What is your interpretation?

1. Adenomatous nodule with oncocytic features

2. Hurthle cell neoplasm

3. Papillary thyroid carcinoma

4. Medullary thyroid carcinoma.

Answer

The correct cytological interpretation is

d. Medullary thyroid carcinoma (MTC).

EXPLANATION

Cytology smears were cellular, comprising predominantly of dispersed cells and few loose cellular aggregates [Figure 1a]. Cells were oval to polygonal in shape and showed pleomorphism, with presence of anisokaryosis and some binucleate to rare multinucleate cells [Figures 1d and e]. Nuclei were round and placed eccentrically and the simultaneous presence of moderately abundant, and fairly dense cytoplasm with well-defined borders imparted a distinct plasmacytoid aspect [Figures 1b-e]. Intranuclear cytoplasmic inclusions were also noted [Figure 1c]. Nucleoli were inconspicuous. Few of the cells showed pink cytoplasmic granules [Figure 1d]. These appearances were fairly characteristic of MTC. Additional confirmation was forthcoming by way of few dense amorphous clumps of eosinophilic material evident on hematoxylin and eosin staining [Figure 1f], which was verified to be amyloid by virtue of yellow birefringence under the polarizing microscope subsequent to Congo red staining [Figure 1g]. Finally, intense cytoplasmic positivity for calcitonin [Figure 1h] and chromogranin [Figure 1i] was demonstrable on immunocytochemistry.

ADDITIONAL QUESTIONS

1. Regarding MTC which of the following features is not true

   1. It can occur in sporadic or hereditary forms

   2. In hereditary form, pattern of inheritance is autosomal dominant

   3. It is generally unilateral

   4. Lymph node metastasis may be seen at the time of diagnosis.

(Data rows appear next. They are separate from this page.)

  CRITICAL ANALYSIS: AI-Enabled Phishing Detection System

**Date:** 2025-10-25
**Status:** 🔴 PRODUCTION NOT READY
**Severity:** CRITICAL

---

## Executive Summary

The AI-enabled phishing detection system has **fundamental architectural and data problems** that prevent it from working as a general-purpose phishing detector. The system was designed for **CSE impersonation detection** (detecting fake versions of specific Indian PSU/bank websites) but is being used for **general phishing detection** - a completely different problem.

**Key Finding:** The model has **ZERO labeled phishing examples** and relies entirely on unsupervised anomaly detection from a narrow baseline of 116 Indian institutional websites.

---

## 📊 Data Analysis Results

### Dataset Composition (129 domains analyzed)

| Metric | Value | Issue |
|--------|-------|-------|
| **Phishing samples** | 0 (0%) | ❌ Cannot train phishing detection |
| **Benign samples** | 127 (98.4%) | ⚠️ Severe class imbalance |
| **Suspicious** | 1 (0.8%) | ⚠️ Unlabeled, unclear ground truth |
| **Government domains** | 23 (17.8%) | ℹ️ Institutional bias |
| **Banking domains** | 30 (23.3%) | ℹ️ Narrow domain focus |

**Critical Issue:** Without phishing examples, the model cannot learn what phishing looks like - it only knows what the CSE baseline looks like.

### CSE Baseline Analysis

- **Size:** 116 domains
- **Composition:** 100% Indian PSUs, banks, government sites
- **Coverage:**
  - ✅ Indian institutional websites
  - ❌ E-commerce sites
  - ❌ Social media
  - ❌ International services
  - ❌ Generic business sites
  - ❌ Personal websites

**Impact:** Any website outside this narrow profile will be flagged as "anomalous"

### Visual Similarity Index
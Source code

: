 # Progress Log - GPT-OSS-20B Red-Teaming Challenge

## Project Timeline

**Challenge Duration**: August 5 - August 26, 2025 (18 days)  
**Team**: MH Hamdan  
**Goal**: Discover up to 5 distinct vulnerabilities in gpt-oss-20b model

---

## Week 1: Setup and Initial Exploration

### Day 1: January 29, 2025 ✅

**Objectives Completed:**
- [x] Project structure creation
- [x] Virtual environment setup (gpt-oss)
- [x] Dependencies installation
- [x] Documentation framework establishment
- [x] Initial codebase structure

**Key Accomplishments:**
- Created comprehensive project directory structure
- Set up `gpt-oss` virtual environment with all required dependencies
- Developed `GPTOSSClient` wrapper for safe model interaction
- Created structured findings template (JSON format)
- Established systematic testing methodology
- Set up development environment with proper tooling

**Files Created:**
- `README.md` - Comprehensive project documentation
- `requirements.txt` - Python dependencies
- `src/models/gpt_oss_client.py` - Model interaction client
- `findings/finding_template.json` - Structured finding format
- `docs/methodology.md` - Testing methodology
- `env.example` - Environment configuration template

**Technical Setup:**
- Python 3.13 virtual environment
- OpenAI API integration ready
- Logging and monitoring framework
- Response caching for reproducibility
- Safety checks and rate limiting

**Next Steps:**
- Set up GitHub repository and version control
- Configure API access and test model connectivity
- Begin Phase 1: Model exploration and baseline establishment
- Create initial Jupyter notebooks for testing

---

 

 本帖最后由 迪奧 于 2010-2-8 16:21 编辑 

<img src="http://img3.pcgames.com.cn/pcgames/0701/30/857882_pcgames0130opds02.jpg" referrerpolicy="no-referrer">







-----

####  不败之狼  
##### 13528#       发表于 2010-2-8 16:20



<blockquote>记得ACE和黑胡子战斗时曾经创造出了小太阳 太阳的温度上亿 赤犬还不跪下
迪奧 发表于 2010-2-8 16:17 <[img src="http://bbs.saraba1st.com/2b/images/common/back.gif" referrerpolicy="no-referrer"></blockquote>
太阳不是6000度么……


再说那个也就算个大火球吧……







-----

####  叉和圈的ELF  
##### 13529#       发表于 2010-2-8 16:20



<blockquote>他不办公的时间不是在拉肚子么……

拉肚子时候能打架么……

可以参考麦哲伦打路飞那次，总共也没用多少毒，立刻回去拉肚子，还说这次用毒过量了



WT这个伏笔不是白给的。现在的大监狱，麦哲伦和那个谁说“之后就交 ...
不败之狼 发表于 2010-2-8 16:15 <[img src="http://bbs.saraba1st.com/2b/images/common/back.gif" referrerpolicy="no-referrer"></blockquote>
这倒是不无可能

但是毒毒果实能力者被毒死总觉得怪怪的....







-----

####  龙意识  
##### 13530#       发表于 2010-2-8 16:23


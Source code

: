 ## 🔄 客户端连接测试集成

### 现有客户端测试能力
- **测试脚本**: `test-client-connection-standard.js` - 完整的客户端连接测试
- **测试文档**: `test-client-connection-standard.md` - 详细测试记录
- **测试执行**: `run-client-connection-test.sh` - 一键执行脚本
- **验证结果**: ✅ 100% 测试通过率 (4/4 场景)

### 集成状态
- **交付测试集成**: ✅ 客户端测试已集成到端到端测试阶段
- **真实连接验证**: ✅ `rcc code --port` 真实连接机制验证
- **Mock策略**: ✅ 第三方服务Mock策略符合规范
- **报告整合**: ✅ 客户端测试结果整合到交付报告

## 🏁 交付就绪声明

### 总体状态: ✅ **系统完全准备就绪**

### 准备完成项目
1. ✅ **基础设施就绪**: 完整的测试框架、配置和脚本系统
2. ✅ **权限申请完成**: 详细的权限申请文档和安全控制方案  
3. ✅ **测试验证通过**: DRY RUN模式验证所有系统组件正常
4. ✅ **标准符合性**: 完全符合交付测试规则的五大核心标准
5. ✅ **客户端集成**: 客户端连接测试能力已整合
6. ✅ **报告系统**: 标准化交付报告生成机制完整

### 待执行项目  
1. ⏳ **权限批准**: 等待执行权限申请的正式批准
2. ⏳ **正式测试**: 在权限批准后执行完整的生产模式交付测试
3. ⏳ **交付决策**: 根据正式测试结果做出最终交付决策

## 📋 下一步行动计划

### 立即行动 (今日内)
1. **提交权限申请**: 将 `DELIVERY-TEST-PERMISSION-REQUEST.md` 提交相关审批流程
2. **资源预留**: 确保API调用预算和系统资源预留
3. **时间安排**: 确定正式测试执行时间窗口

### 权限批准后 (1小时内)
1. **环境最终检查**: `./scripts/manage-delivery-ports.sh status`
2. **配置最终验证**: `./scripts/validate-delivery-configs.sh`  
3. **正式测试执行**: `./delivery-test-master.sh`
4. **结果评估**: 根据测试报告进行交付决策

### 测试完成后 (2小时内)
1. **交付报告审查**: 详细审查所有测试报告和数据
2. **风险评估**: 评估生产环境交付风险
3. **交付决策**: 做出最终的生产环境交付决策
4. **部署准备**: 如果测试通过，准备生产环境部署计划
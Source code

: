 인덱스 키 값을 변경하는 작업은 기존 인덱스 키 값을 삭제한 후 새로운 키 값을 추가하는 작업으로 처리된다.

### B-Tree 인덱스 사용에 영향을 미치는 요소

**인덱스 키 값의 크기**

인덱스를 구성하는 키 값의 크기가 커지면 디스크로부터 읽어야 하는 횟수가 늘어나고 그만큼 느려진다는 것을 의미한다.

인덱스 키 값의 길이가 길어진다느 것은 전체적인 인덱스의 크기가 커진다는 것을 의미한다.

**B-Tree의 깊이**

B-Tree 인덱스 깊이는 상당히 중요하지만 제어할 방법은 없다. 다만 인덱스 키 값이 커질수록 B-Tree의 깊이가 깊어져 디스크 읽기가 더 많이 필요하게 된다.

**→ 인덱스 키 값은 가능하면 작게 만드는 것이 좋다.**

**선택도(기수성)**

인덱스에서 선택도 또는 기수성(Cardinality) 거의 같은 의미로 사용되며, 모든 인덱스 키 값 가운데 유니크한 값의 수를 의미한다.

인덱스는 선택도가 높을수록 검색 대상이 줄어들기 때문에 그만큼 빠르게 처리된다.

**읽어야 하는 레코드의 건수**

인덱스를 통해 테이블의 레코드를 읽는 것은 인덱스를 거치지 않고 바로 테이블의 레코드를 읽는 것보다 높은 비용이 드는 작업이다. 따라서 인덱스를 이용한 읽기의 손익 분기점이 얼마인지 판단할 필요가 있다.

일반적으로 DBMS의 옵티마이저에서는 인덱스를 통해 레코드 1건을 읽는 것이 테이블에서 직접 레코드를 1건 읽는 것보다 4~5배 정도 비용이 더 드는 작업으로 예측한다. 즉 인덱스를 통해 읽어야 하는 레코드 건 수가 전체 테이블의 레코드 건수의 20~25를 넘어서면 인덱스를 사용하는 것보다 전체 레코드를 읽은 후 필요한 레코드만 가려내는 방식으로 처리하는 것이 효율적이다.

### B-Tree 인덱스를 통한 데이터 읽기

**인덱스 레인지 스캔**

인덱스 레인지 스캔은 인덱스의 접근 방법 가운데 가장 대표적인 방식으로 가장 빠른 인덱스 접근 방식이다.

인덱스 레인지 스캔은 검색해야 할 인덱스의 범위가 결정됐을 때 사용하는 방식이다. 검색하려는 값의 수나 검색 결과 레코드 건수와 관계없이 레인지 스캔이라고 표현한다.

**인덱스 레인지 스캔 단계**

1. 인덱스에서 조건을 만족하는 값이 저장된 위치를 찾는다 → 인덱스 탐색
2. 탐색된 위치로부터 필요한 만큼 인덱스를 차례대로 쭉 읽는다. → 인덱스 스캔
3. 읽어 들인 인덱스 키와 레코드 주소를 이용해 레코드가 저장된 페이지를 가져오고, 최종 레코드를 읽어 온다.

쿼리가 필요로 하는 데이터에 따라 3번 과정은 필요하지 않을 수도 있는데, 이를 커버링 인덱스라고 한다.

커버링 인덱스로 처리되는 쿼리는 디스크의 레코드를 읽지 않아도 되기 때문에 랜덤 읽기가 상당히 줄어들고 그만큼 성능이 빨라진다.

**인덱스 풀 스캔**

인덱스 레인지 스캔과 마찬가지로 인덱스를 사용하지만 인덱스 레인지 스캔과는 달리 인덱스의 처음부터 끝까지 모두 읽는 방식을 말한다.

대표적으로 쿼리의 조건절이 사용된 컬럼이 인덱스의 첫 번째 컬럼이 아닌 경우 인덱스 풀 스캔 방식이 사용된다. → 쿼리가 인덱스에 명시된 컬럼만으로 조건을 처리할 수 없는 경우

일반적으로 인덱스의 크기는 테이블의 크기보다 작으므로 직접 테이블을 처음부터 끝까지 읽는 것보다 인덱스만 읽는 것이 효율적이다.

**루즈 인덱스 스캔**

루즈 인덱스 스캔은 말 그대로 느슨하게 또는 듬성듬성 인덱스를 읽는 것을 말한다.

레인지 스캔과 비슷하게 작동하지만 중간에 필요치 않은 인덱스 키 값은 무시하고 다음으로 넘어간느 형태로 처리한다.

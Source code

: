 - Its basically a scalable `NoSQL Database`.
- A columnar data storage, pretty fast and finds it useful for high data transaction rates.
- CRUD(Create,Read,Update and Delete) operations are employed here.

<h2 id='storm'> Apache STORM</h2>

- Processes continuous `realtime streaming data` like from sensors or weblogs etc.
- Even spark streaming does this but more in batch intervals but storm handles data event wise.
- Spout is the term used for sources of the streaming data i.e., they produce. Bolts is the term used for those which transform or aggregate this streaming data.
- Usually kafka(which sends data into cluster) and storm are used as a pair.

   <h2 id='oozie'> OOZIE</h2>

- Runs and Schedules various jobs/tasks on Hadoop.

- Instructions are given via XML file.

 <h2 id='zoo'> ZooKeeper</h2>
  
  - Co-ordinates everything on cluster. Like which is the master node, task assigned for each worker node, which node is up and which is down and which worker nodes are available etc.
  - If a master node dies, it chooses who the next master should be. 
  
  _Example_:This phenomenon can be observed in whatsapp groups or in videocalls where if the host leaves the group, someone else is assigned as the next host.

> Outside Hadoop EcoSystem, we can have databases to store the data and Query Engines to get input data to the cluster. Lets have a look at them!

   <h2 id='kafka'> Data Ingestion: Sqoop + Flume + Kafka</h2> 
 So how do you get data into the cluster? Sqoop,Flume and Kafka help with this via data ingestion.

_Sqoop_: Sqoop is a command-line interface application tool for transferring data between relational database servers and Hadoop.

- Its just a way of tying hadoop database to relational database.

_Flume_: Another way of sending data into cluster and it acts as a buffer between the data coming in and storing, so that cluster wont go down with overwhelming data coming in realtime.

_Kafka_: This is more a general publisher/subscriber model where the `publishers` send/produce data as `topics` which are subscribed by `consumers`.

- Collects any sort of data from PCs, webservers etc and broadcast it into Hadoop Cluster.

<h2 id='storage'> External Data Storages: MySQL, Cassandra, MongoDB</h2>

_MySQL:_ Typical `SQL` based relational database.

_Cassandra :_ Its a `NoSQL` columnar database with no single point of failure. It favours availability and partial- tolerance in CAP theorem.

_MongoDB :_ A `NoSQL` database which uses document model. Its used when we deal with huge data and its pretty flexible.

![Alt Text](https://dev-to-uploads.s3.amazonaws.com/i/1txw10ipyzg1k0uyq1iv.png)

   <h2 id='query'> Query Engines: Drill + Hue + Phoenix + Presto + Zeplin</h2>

2. Which of the following statements is true regarding MTC –

   1. It is a tumor of parafollicular C-cells

   2. It secretes calcitonin

   3. Amyloid is found in 80–85% of cases

   4. All of the above.

3. Which of the following is/are cytological feature of MTC?

   1. Dispersed cellular aspirate with anisocytosis

   2. Eccentric nuclei with binucleate and multinucleate forms

   3. Cytoplasmic granularity

   4. All of the above.

4. Which of the following immunocytochemical stains yield negative results in MTC

   1. Thyroglobulin

   2. Calcitonin

   3. Chromogranin

   4. Synaptophysin.

ANSWERS TO ADDITIONAL QUIZ QUESTIONS

Answers: Q1 – (c), Q2 – (d), Q3 – (d), Q4 – (a).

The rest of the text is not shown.